Your goal: Transcribe the entries below exactly as they appear.

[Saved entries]
━━━━━━━━━━

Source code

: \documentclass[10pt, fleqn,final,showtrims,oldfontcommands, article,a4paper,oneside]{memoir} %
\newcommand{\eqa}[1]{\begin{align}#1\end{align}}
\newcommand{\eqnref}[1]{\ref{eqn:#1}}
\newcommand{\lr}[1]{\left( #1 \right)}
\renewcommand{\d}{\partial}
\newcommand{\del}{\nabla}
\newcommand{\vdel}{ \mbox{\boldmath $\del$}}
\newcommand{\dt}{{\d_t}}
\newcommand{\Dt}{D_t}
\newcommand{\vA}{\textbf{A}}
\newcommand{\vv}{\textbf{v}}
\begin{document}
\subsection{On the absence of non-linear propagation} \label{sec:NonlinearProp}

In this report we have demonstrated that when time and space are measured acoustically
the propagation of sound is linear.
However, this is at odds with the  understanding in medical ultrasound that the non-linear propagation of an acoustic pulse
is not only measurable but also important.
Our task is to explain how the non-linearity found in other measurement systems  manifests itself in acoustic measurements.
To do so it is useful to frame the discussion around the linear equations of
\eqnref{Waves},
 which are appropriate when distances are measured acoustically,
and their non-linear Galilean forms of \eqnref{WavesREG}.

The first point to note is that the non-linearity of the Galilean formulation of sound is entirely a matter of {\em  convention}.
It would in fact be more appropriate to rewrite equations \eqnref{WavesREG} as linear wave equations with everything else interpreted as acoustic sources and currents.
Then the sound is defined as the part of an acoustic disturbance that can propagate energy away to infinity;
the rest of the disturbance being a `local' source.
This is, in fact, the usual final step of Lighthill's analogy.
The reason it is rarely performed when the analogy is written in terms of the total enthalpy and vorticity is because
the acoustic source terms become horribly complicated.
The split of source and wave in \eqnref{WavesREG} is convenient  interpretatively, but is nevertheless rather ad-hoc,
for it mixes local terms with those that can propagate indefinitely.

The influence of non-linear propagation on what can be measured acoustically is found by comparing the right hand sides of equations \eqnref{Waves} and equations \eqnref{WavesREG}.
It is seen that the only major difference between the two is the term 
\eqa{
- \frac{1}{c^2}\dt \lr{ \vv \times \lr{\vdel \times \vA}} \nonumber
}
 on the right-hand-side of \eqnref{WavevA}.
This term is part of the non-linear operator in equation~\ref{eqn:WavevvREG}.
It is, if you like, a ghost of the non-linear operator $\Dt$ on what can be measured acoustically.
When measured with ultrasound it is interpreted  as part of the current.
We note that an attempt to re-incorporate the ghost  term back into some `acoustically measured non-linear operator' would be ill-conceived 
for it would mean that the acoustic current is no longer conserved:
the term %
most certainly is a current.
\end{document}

━━━━━━━━━━

Task solution:
Source code

: \documentclass[10pt, fleqn,final,showtrims,oldfontcommands, article,a4paper,oneside]{memoir} %
\newcommand{\eqa}[1]{\begin{align}#1\end{align}}
\newcommand{\eqnref}[1]{\ref{eqn:#1}}
\newcommand{\lr}[1]{\left( #1 \right)}
\renewcommand{\d}{\partial}
\newcommand{\del}{\nabla}
\newcommand{\vdel}{ \mbox{\boldmath $\del$}}
\newcommand{\dt}{{\d_t}}
\newcommand{\Dt}{D_t}
\newcommand{\vA}{\textbf{A}}
\newcommand{\vv}{\textbf{v}}
\begin{document}
\subsection{On the absence of non-linear propagation} \label{sec:NonlinearProp}

In this report we have demonstrated that when time and space are measured acoustically
the propagation of sound is linear.
However, this is at odds with the  understanding in medical ultrasound that the non-linear propagation of an acoustic pulse
is not only measurable but also important.
Our task is to explain how the non-linearity found in other measurement systems  manifests itself in acoustic measurements.
To do so it is useful to frame the discussion around the linear equations of
\eqnref{Waves},
 which are appropriate when distances are measured acoustically,
and their non-linear Galilean forms of \eqnref{WavesREG}.

The first point to note is that the non-linearity of the Galilean formulation of sound is entirely a matter of {\em  convention}.
It would in fact be more appropriate to rewrite equations \eqnref{WavesREG} as linear wave equations with everything else interpreted as acoustic sources and currents.
Then the sound is defined as the part of an acoustic disturbance that can propagate energy away to infinity;
the rest of the disturbance being a `local' source.
This is, in fact, the usual final step of Lighthill's analogy.
The reason it is rarely performed when the analogy is written in terms of the total enthalpy and vorticity is because
the acoustic source terms become horribly complicated.
The split of source and wave in \eqnref{WavesREG} is convenient  interpretatively, but is nevertheless rather ad-hoc,
for it mixes local terms with those that can propagate indefinitely.

The influence of non-linear propagation on what can be measured acoustically is found by comparing the right hand sides of equations \eqnref{Waves} and equations \eqnref{WavesREG}.
It is seen that the only major difference between the two is the term 
\eqa{
- \frac{1}{c^2}\dt \lr{ \vv \times \lr{\vdel \times \vA}} \nonumber
}
 on the right-hand-side of \eqnref{WavevA}.
This term is part of the non-linear operator in equation~\ref{eqn:WavevvREG}.
It is, if you like, a ghost of the non-linear operator $\Dt$ on what can be measured acoustically.
When measured with ultrasound it is interpreted  as part of the current.
We note that an attempt to re-incorporate the ghost  term back into some `acoustically measured non-linear operator' would be ill-conceived 
for it would mean that the acoustic current is no longer conserved:
the term %
most certainly is a current.
\end{document}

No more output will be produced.